Усевшись на кучу картофеля, женщины запели. Затянула Константене, ей вторили Визгирдене, Мария… «Бывало, сгребаем или поем…» — выводили они, разевая рты, и ставя неправильное ударение на слово «бывало», и это «бы-ва-ло», исторгнутое из их гортаней, выплеснулось на полуденные поля, как солнце, обвеваемое душистой и теплой мглой, какая стоит обычно во время копания картофеля. Женщины пропели все песни, какие знали. Надо будет когда-нибудь их записать. Смеясь, они поглядывали на стоявших в сторонке мужей, словно вопрошая, те ли это славные молодцы, о которых поется в песне. Скрюченные, в сползших портках, как бы одуревшие от песен, слова которых долетали с опушки леса вместе с теплым, лениво веющим ветерком, мужики стояли подле кучи картофеля.
— Стоят как каменные, — шумели женщины, хохоча. — Ты только на моего посмотри, — ткнула кулаком Визгирдене Марию.

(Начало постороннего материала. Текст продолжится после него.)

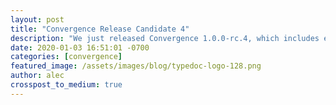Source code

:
 ```yaml
---
layout: post
title: "Convergence Release Candidate 4"
description: "We just released Convergence 1.0.0-rc.4, which includes eight months (!) of updates across all aspects of the product."
date: 2020-01-03 16:51:01 -0700
categories: [convergence]
featured_image: /assets/images/blog/typedoc-logo-128.png
author: alec
crosspost_to_medium: true
---
```

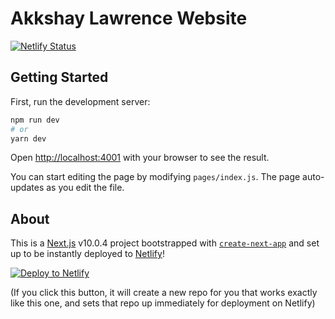 # Akkshay Lawrence Website
[![Netlify Status](https://api.netlify.com/api/v1/badges/ed50f56e-4fc2-4c98-8b66-1e5074c6f3d3/deploy-status)](https://app.netlify.com/sites/next-starter/deploys)

## Getting Started

First, run the development server:

```bash
npm run dev
# or
yarn dev
```

Open [http://localhost:4001](http://localhost:4001) with your browser to see the result.

You can start editing the page by modifying `pages/index.js`. The page auto-updates as you edit the file.

## About

This is a [Next.js](https://nextjs.org/) v10.0.4 project bootstrapped with [`create-next-app`](https://github.com/vercel/next.js/tree/canary/packages/create-next-app) and set up to be instantly deployed to [Netlify](https://url.netlify.com/Bk4UicocL)!

[![Deploy to Netlify](https://www.netlify.com/img/deploy/button.svg)](https://app.netlify.com/start/deploy?repository=https://github.com/cassidoo/next-netlify-starter&utm_source=github&utm_medium=nextstarter-cs&utm_campaign=devex)

(If you click this button, it will create a new repo for you that works exactly like this one, and sets that repo up 
immediately for deployment on Netlify)

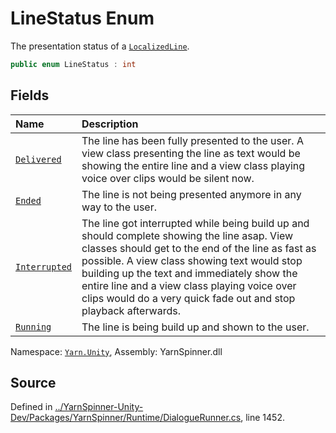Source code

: # LineStatus Enum

The presentation status of a [`LocalizedLine`](/api/csharp/yarn.unity/localizedline.md).


```csharp
public enum LineStatus : int
```



## Fields
|Name|Description|
|:---|:---|
|[`Delivered`](/api/csharp/yarn.unity/linestatus.delivered.md)| The line has been fully presented to the user. A view class presenting the line as text would be showing the entire line and a view class playing voice over clips would be silent now. |
|[`Ended`](/api/csharp/yarn.unity/linestatus.ended.md)| The line is not being presented anymore in any way to the user. |
|[`Interrupted`](/api/csharp/yarn.unity/linestatus.interrupted.md)| The line got interrupted while being build up and should complete showing the line asap. View classes should get to the end of the line as fast as possible. A view class showing text would stop building up the text and immediately show the entire line and a view class playing voice over clips would do a very quick fade out and stop playback afterwards. |
|[`Running`](/api/csharp/yarn.unity/linestatus.running.md)| The line is being build up and shown to the user. |
<div class="class-metadata">

Namespace: [`Yarn.Unity`](/api/csharp/yarn.unity/README.md), Assembly: YarnSpinner.dll
</div>

## Source
Defined in [../YarnSpinner-Unity-Dev/Packages/YarnSpinner/Runtime/DialogueRunner.cs](https://github.com/YarnSpinnerTool/YarnSpinner-Unity//blob/develop/Runtime/DialogueRunner.cs#L1452), line 1452.
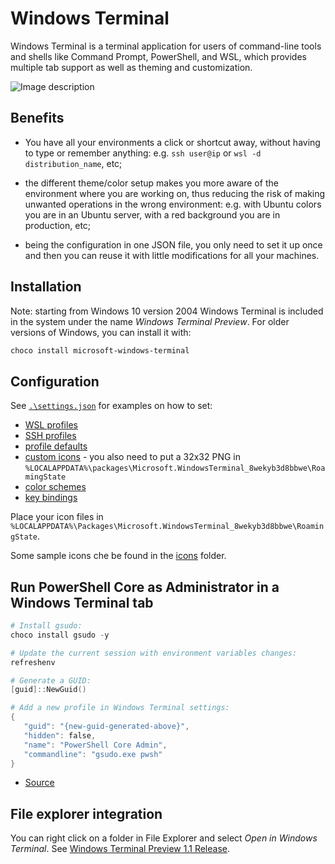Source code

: # Windows Terminal

Windows Terminal is a terminal application for users of command-line tools and shells like Command Prompt, PowerShell, and WSL, which provides multiple tab support as well as theming and customization.

![Image description](https://raw.githubusercontent.com/lackovic/notes/master/Windows/Windows%20Terminal/img/windows-terminal-640.png)

## Benefits

- You have all your environments a click or shortcut away, without having to type or remember anything: e.g. `ssh user@ip` or `wsl -d distribution_name`, etc;

- the different theme/color setup makes you more aware of the environment where you are working on, thus reducing the risk of making unwanted operations in the wrong environment: e.g. with Ubuntu colors you are in an Ubuntu server, with a red background you are in production, etc;

- being the configuration in one JSON file, you only need to set it up once and then you can reuse it with little modifications for all your machines.

## Installation

Note: starting from Windows 10 version 2004 Windows Terminal is included in the system under the name _Windows Terminal Preview_. For older versions of Windows, you can install it with:

```powershell
choco install microsoft-windows-terminal
```

## Configuration

See [`.\settings.json`](settings.json) for examples on how to set:

- [WSL profiles](https://github.com/lackovic/notes/blob/0d0bbf06c573ac2a976b071d39ebb0e62198e3e5/Windows/Windows%20Terminal/settings.json#L58-L62)
- [SSH profiles](https://github.com/lackovic/notes/blob/0d0bbf06c573ac2a976b071d39ebb0e62198e3e5/Windows/Windows%20Terminal/settings.json#L50-L55)
- [profile defaults](https://github.com/lackovic/notes/blob/0d0bbf06c573ac2a976b071d39ebb0e62198e3e5/Windows/Windows%20Terminal/settings.json#L29-L30)
- [custom icons](https://github.com/lackovic/notes/blob/0d0bbf06c573ac2a976b071d39ebb0e62198e3e5/Windows/Windows%20Terminal/settings.json#L37) - you also need to put a 32x32 PNG in `%LOCALAPPDATA%\packages\Microsoft.WindowsTerminal_8wekyb3d8bbwe\RoamingState`
- [color schemes](https://github.com/lackovic/notes/blob/0d0bbf06c573ac2a976b071d39ebb0e62198e3e5/Windows/Windows%20Terminal/settings.json#L89-L178)
- [key bindings](https://github.com/lackovic/notes/blob/0d0bbf06c573ac2a976b071d39ebb0e62198e3e5/Windows/Windows%20Terminal/settings.json#L183-L205)

Place your icon files in `%LOCALAPPDATA%\Packages\Microsoft.WindowsTerminal_8wekyb3d8bbwe\RoamingState`.

Some sample icons che be found in the [icons](./icons/) folder.

## Run PowerShell Core as Administrator in a Windows Terminal tab

```powershell
# Install gsudo:
choco install gsudo -y

# Update the current session with environment variables changes:
refreshenv

# Generate a GUID:
[guid]::NewGuid()

# Add a new profile in Windows Terminal settings:
{
   "guid": "{new-guid-generated-above}",
   "hidden": false,
   "name": "PowerShell Core Admin",
   "commandline": "gsudo.exe pwsh"
}
```

- [Source](https://github.com/microsoft/terminal/issues/632#issuecomment-582782751)

## File explorer integration

You can right click on a folder in File Explorer and select _Open in Windows Terminal_. See [Windows Terminal Preview 1.1 Release](https://devblogs.microsoft.com/commandline/windows-terminal-preview-1-1-release/).
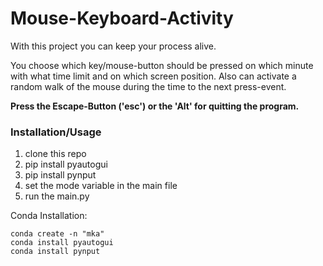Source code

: # Mouse-Keyboard-Activity

With this project you can keep your process alive.

You choose which key/mouse-button should be pressed on which minute with what time limit and on which screen position. Also can activate a random walk of the mouse during the time to the next press-event.

**Press the Escape-Button ('esc') or the 'Alt' for quitting the program.**



### Installation/Usage

1. clone this repo
2. pip install pyautogui
3. pip install pynput
4. set the mode variable in the main file
5. run the main.py

Conda Installation:
```terminal
conda create -n "mka"
conda install pyautogui
conda install pynput
```



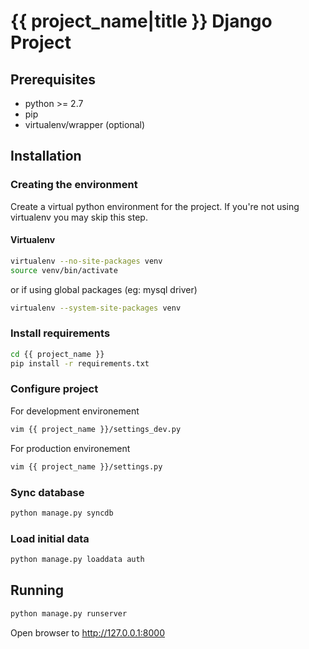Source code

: # {{ project_name|title }} Django Project #
## Prerequisites ##

- python >= 2.7
- pip
- virtualenv/wrapper (optional)

## Installation ##
### Creating the environment ###
Create a virtual python environment for the project.
If you're not using virtualenv you may skip this step.

#### Virtualenv ####
```bash
virtualenv --no-site-packages venv
source venv/bin/activate
```
or if using global packages (eg: mysql driver)
```bash
virtualenv --system-site-packages venv
```

### Install requirements ###
```bash
cd {{ project_name }}
pip install -r requirements.txt
```

### Configure project ###
For development environement
```bash
vim {{ project_name }}/settings_dev.py
```
For production environement
```bash
vim {{ project_name }}/settings.py
```

### Sync database ###
```bash
python manage.py syncdb
```

### Load initial data ###
```bash
python manage.py loaddata auth
```

## Running ##
```bash
python manage.py runserver
```

Open browser to http://127.0.0.1:8000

— Да и мой не лучше, — ответила та, и Визгирдене склонилась над ее бороздой (теперь они обе копали на одной борозде).
— Теперь вы что-нибудь спойте, — сказала одна из них после паузы.
— Юозас, затягивай, — подхлестнула меня Визгирдене, добавив, что у меня голос что надо. Я был готов сквозь землю провалиться. Терпеть не могу делать что-нибудь по указке. Я неохотно стал что-то мурлыкать, кто-то попытался подтянуть, но песня не заладилась, и все притихли.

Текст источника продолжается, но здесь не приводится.